Good stuff Will. Hope you can make it.


----------



## PK99 (13 Aug 2011)

sorry to be dumb, (i blame jet lag) where is HPC???


----------



## ianrauk (13 Aug 2011)

Wellington Arch on Hyde Park Corner


----------



## ianrauk (15 Aug 2011)

Advance weather reports show a very nice day for Saturday. Zero precipitation, light winds, sun and cloud.


----------



## ianrauk (15 Aug 2011)

1494942 said:


> Upgrading to definite interest.



Marvellous. You know you want to...


----------



## gbs (15 Aug 2011)

Just back from a weekend sailing and a reminder re that lunch arranged for saturday has been confirmed by our hosts. So the no cycling for me this coming saturday. Enjoy the day.


----------



## User10571 (16 Aug 2011)

Some thoughtful chin stroking goes on here.....


----------



## Davywalnuts (16 Aug 2011)

Just to confirm, ill meet you in K'Town, but, as I cant see the route, where in K'town? Also, if your leaving HPC at 8am, I guess you be passing through at about 8.30am'ish?


----------



## Aperitif (16 Aug 2011)

Davywalnuts said:


> Just to confirm, ill meet you in K'Town, but, as I cant see the route, where in K'town? Also, if your leaving HPC at 8am, I guess you be passing through at about 8.30am'ish?
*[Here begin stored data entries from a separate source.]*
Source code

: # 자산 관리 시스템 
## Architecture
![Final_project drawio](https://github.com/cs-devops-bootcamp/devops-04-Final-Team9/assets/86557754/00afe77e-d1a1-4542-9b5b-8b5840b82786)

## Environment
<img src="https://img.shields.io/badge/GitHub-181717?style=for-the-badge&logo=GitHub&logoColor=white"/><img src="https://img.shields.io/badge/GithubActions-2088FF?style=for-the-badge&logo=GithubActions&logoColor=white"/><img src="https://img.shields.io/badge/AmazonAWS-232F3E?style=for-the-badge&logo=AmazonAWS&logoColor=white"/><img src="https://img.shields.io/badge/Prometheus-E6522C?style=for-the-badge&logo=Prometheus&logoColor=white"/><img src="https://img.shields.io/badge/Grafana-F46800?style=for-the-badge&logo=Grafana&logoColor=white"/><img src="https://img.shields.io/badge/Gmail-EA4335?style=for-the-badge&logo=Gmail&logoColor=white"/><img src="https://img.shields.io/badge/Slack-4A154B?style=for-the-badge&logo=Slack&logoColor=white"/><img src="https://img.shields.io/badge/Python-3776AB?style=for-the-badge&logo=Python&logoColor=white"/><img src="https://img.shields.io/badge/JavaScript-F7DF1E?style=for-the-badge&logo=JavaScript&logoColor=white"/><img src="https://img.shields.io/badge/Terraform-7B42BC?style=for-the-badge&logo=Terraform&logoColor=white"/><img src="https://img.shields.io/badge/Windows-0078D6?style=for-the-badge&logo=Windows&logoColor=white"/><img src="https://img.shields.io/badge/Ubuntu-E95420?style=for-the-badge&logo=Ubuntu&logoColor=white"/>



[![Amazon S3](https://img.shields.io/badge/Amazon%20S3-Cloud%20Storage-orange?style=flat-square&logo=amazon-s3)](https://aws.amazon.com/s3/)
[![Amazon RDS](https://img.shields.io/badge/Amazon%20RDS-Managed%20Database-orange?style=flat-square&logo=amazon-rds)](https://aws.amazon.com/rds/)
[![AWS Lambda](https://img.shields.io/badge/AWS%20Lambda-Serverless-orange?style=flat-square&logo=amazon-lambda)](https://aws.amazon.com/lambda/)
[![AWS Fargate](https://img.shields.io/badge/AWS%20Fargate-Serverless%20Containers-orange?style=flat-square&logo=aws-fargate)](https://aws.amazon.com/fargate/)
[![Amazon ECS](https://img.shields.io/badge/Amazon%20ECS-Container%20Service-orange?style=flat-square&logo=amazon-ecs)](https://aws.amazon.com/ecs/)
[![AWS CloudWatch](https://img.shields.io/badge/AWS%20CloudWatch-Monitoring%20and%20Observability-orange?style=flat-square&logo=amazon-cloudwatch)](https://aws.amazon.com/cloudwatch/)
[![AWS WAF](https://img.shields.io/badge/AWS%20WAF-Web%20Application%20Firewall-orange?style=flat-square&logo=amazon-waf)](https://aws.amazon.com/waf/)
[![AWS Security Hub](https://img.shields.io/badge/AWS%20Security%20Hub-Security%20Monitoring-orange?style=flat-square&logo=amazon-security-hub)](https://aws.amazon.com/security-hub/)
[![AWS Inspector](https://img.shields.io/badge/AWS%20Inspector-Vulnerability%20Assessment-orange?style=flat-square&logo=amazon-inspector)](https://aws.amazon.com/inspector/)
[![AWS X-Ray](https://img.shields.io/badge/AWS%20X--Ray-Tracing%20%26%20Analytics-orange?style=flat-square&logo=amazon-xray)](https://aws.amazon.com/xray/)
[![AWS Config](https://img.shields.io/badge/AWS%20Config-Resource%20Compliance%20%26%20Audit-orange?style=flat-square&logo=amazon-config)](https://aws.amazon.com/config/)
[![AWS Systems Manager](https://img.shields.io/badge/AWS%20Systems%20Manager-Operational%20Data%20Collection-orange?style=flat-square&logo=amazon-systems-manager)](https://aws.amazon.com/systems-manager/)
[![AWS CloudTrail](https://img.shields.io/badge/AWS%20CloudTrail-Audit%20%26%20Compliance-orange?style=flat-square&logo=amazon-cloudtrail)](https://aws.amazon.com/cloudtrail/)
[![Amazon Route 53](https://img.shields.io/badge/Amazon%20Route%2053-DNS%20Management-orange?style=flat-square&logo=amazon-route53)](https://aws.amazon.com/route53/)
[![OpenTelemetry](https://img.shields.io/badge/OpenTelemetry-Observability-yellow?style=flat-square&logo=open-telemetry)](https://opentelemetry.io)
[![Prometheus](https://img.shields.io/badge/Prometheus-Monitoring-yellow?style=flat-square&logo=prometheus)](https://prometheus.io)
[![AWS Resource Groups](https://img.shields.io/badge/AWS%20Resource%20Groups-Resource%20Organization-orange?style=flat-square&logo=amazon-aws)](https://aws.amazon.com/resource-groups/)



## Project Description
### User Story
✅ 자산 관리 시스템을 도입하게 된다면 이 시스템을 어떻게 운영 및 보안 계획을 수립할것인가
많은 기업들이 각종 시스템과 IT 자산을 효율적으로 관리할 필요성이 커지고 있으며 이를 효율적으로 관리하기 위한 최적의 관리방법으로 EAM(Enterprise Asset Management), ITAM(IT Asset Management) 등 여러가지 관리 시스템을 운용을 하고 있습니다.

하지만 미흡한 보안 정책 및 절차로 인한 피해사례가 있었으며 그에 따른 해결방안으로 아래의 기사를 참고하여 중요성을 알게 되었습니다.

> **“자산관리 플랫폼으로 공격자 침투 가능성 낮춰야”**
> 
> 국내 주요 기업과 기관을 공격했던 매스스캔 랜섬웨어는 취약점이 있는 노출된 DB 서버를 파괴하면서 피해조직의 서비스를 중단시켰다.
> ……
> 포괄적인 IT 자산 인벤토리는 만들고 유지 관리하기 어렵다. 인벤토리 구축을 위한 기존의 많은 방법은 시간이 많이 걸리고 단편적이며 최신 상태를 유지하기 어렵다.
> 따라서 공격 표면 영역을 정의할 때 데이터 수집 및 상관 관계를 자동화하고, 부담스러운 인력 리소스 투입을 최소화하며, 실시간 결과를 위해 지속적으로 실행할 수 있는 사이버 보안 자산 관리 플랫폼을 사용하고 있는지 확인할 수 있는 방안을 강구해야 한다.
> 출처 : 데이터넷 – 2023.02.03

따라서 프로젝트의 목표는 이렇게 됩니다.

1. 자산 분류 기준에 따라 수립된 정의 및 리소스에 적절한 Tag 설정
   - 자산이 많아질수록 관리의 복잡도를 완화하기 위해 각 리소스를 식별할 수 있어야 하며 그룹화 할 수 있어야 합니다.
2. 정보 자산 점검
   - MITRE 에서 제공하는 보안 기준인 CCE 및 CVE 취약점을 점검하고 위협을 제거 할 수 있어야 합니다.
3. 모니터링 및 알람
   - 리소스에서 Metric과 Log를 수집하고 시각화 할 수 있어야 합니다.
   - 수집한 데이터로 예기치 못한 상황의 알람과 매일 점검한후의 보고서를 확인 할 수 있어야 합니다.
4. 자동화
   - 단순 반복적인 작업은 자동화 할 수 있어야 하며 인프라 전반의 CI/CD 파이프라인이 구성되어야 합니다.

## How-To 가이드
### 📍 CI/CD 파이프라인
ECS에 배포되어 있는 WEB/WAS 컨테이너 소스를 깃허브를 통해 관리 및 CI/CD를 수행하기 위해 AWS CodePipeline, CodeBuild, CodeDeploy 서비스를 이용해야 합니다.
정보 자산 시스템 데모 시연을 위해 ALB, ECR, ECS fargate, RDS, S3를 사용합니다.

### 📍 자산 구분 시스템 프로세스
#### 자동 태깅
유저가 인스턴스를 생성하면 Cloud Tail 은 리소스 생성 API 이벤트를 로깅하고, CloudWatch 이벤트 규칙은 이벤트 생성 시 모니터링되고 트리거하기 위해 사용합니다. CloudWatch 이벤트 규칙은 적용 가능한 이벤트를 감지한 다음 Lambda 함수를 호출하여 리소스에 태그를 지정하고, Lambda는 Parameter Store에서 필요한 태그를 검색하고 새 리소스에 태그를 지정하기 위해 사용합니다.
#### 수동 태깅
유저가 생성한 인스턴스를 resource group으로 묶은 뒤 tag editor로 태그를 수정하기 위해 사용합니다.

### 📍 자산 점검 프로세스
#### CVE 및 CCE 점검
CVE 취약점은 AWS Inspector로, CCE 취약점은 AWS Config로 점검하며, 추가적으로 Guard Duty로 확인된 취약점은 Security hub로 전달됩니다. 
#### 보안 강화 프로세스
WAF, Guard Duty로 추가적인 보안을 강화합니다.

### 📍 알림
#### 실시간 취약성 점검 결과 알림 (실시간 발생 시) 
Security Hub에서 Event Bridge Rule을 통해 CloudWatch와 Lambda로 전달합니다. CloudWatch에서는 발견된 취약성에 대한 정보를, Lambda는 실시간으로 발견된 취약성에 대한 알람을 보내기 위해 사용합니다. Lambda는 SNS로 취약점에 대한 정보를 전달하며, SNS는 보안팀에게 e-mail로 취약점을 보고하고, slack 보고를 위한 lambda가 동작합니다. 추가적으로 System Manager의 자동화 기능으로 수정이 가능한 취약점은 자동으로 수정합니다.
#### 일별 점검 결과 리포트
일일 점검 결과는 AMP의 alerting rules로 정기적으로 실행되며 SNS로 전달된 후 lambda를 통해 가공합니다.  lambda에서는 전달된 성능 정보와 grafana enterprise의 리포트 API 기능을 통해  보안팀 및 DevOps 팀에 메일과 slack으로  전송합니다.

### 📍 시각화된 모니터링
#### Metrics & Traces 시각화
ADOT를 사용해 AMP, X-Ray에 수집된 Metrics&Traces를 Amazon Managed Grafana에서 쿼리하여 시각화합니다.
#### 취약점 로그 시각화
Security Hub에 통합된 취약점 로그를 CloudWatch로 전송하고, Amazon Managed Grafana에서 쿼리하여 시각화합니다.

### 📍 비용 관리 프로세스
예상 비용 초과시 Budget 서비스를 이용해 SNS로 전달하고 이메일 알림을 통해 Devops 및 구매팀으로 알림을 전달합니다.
What is this K'Town about which ye speak young sir? I keep reading it as short for Kentish Town! My guesswork evokes 'Kingston' - but I could be awry...


----------



## Aperitif (16 Aug 2011)

1494948 said:


> You're not trying to get down with the youf here are you?



Certainly not. Davy and 'youf' are incompatible on grounds of age.

Anyway, isn't youf that footballer whose Dad has been kidnapped in Africa?


----------



## StuAff (16 Aug 2011)

1494950 said:


> Chronological, physical, or mental?



Or all of the above?


----------



## Davywalnuts (16 Aug 2011)

Oldies.. ramble too much...


----------



## Flying Dodo (16 Aug 2011)

I'm not committing myself, but out of interest, is there a GPX available?


----------



## ianrauk (16 Aug 2011)

Flying Dodo said:


> I'm not committing myself, but out of interest, is there a GPX available?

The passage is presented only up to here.